Top of Data for processing

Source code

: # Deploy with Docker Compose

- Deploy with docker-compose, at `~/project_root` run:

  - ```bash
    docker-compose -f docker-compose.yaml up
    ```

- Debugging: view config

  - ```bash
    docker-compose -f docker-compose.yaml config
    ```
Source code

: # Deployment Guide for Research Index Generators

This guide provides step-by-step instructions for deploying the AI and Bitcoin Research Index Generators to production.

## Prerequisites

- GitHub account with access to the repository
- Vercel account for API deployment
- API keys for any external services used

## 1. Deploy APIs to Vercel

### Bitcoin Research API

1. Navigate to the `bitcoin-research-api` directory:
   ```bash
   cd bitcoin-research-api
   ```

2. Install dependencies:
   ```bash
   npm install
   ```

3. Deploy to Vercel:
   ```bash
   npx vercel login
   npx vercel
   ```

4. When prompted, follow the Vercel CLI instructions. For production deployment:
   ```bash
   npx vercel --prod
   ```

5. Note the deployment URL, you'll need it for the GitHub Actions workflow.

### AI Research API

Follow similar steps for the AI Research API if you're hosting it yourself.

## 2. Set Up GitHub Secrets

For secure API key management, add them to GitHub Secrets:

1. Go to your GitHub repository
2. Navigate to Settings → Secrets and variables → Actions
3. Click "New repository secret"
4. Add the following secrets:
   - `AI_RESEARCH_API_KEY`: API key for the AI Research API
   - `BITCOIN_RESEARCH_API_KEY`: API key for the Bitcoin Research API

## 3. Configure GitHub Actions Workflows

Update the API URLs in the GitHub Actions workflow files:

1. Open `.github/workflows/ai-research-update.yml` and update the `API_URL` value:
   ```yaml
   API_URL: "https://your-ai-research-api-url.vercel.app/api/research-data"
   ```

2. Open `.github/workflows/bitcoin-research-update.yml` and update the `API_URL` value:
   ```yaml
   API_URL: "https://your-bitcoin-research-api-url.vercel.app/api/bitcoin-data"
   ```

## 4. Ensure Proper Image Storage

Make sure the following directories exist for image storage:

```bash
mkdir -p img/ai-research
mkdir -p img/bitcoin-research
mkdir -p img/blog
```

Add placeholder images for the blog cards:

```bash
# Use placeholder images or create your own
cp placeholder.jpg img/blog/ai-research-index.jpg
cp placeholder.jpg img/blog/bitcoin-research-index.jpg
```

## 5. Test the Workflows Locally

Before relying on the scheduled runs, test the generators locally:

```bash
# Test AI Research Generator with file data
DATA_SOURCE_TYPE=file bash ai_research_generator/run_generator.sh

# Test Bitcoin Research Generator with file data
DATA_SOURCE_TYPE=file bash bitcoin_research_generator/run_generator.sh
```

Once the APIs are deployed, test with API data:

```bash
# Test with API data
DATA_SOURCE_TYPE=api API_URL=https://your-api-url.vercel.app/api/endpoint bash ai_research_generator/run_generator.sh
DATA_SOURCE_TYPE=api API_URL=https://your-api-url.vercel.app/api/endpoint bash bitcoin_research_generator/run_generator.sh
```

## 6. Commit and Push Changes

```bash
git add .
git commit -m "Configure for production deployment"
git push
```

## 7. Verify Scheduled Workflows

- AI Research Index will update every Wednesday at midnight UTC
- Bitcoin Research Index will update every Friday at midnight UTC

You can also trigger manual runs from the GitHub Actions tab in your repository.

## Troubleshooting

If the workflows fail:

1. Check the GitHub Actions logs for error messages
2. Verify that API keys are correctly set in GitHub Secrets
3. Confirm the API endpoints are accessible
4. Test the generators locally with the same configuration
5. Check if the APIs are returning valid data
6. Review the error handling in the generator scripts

Bottom of Data for processing

Try it -> Scan the material above. Copy each line where "blog" occurs.

Task answer ->
mkdir -p img/blog
Add placeholder images for the blog cards:
cp placeholder.jpg img/blog/ai-research-index.jpg
cp placeholder.jpg img/blog/bitcoin-research-index.jpg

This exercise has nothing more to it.